• **PROBLEM REQUIREMENTS**
Look through the entries. Copy each line that has the word "with".
+++++
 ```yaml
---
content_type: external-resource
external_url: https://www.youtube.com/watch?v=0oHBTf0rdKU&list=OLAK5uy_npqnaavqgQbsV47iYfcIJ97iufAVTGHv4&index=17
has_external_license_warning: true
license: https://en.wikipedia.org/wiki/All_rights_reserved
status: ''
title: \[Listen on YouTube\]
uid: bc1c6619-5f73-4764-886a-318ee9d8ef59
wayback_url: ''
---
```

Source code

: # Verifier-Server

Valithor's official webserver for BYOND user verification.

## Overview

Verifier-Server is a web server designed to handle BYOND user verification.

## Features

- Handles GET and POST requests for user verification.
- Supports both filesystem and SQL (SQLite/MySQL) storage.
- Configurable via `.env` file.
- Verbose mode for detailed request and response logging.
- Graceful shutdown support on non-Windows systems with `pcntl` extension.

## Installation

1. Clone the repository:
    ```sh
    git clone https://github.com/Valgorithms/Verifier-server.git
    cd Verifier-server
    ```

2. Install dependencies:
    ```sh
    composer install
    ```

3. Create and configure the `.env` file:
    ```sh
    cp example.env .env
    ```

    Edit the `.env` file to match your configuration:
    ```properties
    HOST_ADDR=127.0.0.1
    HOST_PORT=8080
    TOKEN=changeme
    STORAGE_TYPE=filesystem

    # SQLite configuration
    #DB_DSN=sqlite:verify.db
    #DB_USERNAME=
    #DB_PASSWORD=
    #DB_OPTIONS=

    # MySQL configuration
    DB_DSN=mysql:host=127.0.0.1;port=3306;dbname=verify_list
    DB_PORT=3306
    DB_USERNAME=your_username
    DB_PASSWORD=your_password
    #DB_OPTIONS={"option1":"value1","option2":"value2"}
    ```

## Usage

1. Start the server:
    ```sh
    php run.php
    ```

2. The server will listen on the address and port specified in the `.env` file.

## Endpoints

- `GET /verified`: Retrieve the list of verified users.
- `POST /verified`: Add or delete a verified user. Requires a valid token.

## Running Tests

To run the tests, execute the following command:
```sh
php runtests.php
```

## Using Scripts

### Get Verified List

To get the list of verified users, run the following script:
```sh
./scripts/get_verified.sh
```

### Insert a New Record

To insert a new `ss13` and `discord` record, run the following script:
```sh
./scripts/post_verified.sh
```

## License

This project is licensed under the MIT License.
+++++
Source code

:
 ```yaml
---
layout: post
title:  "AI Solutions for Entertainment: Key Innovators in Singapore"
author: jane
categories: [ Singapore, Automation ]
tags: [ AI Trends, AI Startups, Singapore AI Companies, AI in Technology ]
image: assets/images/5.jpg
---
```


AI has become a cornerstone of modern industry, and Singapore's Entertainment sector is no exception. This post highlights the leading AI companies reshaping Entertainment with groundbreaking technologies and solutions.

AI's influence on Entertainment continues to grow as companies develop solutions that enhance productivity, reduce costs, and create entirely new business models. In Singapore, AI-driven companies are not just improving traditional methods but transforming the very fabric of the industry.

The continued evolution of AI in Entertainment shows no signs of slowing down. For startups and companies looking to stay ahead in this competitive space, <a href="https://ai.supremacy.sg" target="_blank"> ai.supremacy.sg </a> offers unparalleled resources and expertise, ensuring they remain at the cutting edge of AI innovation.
+++++
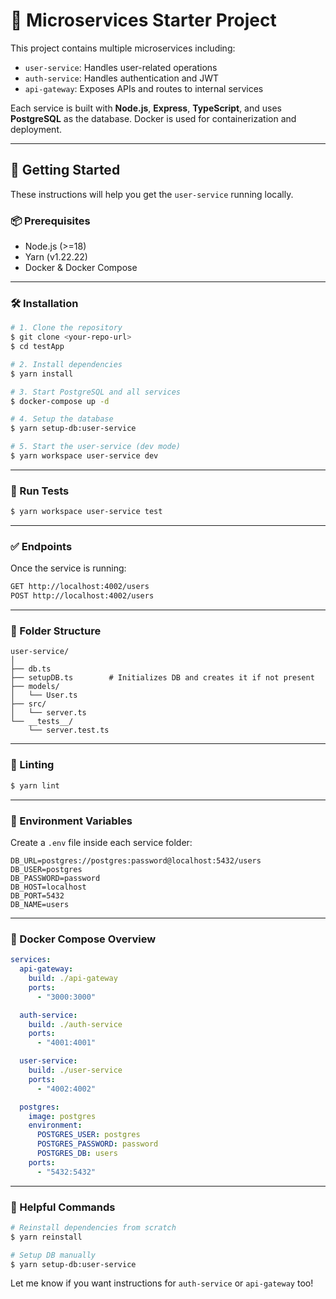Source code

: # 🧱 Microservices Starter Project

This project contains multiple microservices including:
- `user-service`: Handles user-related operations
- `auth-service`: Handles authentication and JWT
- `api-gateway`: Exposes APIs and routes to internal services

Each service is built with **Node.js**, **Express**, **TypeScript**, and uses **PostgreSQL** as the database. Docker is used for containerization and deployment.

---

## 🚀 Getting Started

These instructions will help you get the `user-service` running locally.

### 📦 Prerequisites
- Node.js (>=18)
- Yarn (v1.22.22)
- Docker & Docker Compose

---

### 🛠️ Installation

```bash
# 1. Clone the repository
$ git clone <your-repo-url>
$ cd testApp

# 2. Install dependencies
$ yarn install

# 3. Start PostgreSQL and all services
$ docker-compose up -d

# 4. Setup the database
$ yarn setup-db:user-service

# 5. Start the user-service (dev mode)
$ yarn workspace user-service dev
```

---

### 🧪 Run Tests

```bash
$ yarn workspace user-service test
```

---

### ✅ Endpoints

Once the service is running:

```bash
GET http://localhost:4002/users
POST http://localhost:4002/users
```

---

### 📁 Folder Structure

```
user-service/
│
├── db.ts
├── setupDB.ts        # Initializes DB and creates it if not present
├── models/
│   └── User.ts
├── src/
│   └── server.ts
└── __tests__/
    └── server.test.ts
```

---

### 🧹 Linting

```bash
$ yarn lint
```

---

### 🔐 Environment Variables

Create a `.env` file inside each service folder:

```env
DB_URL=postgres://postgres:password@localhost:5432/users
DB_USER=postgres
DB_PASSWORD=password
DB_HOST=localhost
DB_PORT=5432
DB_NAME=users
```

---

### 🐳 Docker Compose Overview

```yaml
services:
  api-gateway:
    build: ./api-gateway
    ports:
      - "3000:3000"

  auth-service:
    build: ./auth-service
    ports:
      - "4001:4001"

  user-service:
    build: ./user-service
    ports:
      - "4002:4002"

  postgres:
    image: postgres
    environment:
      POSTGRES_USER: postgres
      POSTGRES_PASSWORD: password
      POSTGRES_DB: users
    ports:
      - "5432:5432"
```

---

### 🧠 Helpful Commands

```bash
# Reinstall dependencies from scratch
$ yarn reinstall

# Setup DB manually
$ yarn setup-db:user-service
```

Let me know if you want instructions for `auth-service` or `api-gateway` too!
+++++
• **OUTPUT OF THE TASK**
- Graceful shutdown support on non-Windows systems with `pcntl` extension.
AI has become a cornerstone of modern industry, and Singapore's Entertainment sector is no exception. This post highlights the leading AI companies reshaping Entertainment with groundbreaking technologies and solutions.
Each service is built with **Node.js**, **Express**, **TypeScript**, and uses **PostgreSQL** as the database. Docker is used for containerization and deployment.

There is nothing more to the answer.